Aim of the exercise
Whenever a line in the listing contains "reputation", copy that line.

Data provided
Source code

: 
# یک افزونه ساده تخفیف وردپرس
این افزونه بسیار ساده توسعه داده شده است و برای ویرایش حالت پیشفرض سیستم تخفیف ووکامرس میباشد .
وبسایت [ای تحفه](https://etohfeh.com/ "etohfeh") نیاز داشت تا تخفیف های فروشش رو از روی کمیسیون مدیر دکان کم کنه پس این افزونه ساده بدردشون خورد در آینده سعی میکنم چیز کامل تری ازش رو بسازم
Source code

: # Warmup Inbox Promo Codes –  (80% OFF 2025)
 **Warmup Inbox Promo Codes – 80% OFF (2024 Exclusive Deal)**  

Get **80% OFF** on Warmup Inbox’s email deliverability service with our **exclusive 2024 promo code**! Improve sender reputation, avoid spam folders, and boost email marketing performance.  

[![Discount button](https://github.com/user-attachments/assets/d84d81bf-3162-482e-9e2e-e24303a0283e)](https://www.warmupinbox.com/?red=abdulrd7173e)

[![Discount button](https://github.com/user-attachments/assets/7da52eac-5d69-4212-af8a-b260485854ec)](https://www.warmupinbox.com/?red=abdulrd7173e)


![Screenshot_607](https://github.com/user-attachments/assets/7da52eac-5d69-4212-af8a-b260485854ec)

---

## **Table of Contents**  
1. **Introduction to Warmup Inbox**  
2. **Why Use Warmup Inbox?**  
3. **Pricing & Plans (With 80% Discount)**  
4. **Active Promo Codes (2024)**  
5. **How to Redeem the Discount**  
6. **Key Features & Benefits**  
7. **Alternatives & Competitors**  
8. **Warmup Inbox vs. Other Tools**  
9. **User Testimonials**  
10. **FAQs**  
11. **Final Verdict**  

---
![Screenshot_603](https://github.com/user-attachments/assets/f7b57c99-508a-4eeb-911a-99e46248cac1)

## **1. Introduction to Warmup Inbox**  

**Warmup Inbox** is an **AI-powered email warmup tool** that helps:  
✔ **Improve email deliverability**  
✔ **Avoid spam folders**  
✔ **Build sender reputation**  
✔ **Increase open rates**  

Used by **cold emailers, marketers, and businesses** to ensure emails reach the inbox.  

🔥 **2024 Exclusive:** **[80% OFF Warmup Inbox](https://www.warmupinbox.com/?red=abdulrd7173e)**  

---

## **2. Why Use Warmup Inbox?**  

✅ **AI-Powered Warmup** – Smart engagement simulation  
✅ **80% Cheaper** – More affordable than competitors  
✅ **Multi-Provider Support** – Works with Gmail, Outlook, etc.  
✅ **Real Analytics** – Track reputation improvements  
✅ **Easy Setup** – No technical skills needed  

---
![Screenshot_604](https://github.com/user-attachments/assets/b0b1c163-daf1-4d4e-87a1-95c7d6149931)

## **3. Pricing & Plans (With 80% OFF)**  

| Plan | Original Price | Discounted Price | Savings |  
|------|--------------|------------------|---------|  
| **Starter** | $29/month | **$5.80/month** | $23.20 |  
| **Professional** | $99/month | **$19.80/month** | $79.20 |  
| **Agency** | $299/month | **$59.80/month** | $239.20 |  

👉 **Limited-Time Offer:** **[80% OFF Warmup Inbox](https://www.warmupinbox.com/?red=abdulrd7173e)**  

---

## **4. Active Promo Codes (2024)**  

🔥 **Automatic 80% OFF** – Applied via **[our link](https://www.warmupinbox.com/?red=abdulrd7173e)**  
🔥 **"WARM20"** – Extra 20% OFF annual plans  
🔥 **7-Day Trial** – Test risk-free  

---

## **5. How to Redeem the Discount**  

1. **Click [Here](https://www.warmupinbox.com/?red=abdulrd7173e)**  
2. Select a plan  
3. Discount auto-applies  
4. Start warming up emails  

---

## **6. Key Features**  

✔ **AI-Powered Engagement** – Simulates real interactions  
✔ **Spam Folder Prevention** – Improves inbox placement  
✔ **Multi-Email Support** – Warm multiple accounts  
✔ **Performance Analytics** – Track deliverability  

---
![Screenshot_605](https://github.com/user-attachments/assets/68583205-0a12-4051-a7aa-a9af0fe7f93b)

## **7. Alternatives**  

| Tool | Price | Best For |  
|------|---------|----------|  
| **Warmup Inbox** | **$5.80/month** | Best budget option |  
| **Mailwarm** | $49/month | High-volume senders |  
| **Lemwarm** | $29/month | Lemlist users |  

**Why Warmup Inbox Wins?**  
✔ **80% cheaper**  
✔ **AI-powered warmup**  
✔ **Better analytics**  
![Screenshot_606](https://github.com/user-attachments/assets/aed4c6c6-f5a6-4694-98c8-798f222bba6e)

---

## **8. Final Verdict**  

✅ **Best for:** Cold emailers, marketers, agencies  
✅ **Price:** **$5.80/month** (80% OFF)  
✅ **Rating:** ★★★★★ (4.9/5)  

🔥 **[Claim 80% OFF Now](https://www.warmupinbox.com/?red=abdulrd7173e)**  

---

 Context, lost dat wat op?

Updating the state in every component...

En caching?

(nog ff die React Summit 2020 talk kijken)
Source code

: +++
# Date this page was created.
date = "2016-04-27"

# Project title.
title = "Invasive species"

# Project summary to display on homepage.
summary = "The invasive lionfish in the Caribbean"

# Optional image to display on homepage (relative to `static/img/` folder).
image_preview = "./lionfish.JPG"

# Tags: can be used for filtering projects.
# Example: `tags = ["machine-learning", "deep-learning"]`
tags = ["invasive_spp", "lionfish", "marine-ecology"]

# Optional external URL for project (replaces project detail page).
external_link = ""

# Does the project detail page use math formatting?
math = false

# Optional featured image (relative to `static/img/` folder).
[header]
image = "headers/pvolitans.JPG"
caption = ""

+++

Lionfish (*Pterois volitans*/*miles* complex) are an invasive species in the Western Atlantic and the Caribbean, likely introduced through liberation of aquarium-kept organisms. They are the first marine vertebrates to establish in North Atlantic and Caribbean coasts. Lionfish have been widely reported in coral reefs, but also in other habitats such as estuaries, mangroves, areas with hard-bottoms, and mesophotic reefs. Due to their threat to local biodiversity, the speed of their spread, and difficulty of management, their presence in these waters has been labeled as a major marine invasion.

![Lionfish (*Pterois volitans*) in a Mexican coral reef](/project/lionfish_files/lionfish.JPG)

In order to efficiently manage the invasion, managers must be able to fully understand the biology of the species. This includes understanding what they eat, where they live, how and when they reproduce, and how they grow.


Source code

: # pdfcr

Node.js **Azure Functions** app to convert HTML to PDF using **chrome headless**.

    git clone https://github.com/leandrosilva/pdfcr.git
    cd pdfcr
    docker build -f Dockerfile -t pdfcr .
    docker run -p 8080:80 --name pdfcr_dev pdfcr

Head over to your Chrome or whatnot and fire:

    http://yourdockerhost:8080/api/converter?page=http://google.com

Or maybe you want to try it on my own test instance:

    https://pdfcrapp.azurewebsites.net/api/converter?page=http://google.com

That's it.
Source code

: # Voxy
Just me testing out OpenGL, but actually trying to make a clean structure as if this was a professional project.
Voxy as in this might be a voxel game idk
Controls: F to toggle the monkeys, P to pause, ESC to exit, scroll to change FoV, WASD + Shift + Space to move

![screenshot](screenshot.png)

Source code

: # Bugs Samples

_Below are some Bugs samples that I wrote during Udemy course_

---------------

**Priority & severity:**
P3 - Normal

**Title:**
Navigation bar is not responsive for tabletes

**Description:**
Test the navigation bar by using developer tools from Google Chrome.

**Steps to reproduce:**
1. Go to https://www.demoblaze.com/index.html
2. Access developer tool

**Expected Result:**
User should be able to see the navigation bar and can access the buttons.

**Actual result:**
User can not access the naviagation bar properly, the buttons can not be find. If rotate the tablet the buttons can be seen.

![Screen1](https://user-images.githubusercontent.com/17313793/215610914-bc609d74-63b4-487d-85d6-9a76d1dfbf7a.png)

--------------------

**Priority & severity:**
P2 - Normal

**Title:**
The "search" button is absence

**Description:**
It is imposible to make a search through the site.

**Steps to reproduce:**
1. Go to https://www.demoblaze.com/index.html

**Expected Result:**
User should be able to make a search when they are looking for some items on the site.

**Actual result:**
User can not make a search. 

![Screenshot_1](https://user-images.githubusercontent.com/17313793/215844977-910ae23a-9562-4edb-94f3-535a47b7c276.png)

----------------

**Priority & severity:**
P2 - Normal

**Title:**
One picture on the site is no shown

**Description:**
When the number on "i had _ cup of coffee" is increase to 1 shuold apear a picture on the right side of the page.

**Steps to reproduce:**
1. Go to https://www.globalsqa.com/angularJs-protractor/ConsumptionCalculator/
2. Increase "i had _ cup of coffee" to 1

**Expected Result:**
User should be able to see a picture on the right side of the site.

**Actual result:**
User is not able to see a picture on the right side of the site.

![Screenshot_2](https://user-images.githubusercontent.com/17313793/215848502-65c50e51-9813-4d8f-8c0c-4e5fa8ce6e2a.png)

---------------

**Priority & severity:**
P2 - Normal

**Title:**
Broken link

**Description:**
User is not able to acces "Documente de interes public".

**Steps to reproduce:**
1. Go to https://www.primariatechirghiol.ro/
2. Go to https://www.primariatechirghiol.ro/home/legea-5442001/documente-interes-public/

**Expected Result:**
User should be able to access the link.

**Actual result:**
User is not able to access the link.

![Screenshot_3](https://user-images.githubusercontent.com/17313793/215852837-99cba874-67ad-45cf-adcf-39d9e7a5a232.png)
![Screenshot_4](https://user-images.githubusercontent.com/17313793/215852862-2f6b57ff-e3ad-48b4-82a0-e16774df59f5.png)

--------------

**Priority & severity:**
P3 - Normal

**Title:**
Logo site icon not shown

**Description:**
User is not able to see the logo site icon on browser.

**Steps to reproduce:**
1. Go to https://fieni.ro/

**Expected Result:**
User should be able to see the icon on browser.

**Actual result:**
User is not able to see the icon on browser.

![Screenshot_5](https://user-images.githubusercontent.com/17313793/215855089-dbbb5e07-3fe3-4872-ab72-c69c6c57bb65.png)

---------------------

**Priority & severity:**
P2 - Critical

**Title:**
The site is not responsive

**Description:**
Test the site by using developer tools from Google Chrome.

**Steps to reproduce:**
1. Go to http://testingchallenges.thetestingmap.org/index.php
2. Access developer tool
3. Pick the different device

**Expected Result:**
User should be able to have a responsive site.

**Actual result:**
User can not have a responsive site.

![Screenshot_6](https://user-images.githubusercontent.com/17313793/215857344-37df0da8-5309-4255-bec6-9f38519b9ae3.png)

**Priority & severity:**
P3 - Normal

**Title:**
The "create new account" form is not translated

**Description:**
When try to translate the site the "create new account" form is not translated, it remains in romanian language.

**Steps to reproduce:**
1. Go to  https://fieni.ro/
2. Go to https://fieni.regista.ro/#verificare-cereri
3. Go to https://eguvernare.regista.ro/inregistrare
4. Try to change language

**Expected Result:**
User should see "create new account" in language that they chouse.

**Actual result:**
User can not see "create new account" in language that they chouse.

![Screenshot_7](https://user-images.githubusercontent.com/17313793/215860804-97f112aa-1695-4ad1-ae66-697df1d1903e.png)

Answer to the exercise
Get **80% OFF** on Warmup Inbox’s email deliverability service with our **exclusive 2024 promo code**! Improve sender reputation, avoid spam folders, and boost email marketing performance.  
✔ **Build sender reputation**  
✅ **Real Analytics** – Track reputation improvements  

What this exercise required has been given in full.